The facts in the case are substantially as follows: The plaintiff was an employee of the receivers of the Wabash Railway Company, and December 22, 1937, commenced an action in the city court of Granite City, Illinois, against the defendants stating a cause of action under the Federal Employers' Liability Act for injuries claimed to have been sustained in the city of Decatur, Illinois, November 23, 1936. The defendants answered denying the allegations of the complaint and setting up other defenses. The cause was tried in the city court in October, 1938, and resulted in a verdict in favor of the plaintiff, which was set aside upon a motion by the defendants for judgment notwithstanding the verdict.
The plaintiff appealed to the Appellate Court, where the cause was reversed and remanded, which action was affirmed by this court in Herb v. Pitcairn, 377 Ill. 405. After the cause had been redocketed, but before it was tried, the cases of Werner v. Illinois Central Railroad Co. 379 Ill. 559, and Mitchell v.
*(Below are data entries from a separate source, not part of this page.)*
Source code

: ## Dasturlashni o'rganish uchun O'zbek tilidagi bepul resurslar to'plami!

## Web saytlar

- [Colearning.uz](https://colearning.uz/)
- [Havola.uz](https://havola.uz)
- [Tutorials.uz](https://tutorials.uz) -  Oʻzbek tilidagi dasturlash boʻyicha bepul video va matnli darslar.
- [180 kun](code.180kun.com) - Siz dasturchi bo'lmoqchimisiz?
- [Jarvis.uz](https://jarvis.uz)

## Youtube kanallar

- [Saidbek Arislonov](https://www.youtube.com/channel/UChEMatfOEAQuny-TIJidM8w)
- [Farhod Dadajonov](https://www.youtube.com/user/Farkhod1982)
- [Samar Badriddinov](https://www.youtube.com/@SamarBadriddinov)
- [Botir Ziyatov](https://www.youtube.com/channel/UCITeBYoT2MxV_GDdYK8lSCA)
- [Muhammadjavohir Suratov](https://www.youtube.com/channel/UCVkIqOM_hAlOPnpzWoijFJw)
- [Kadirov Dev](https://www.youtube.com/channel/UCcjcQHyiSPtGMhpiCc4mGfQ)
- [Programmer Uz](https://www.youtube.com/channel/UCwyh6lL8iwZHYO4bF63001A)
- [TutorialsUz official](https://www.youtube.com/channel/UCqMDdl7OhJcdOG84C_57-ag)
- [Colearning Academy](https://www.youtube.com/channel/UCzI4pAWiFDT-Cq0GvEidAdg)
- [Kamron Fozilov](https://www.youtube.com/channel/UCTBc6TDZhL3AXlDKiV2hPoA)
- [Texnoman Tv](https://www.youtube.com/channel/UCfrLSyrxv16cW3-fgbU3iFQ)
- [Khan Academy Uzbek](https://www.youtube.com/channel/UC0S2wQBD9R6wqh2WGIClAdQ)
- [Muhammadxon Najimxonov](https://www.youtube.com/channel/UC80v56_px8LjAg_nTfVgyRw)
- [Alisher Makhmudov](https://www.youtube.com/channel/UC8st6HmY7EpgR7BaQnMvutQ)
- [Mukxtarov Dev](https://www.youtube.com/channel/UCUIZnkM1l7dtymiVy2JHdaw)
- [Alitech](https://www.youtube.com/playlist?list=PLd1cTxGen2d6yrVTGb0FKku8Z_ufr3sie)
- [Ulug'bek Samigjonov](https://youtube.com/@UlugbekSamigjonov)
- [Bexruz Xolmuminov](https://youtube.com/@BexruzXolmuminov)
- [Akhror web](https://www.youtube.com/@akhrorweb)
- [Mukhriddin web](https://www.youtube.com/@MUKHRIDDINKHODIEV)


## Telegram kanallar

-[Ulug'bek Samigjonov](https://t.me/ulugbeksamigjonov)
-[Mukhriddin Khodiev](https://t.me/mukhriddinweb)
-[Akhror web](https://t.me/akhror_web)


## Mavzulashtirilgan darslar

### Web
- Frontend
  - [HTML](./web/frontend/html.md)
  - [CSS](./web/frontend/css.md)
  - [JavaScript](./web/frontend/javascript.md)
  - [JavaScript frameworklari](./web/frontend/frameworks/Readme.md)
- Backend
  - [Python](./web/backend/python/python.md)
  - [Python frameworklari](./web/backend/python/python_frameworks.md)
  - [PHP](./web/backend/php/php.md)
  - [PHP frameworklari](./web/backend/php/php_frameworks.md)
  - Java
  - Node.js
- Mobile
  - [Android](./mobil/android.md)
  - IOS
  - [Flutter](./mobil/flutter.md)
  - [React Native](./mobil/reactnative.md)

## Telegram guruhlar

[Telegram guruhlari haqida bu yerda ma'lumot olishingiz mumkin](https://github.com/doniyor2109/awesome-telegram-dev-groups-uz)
Louisville and Nashville Railroad Co. 379 Ill. 522, were decided by this court, in which it was held and determined the city courts in Illinois were without jurisdiction to hear and determine the subject matter of any action, the cause of which arose outside of the territorial limits of the city court in which the action was pending. After learning of these decisions the plaintiff filed a motion in the city court of Granite City for a change of venue to the circuit court of Madison county, under the provisions of the statute purporting to authorize a change of venue of a suit commenced in the wrong court or county to the proper court or county, as in cases of change of venue. (Ill. Rev. Stat. 1941, chap. 146, par. 36.) The motion for change of venue was allowed by the city court and the venue ordered changed to the circuit court of Madison county, and on July 31, 1942, all of the pleadings and papers, and a certified transcript of all orders in said cause in the city court of Granite City were duly filed in the circuit court of Madison county, as on change of venue.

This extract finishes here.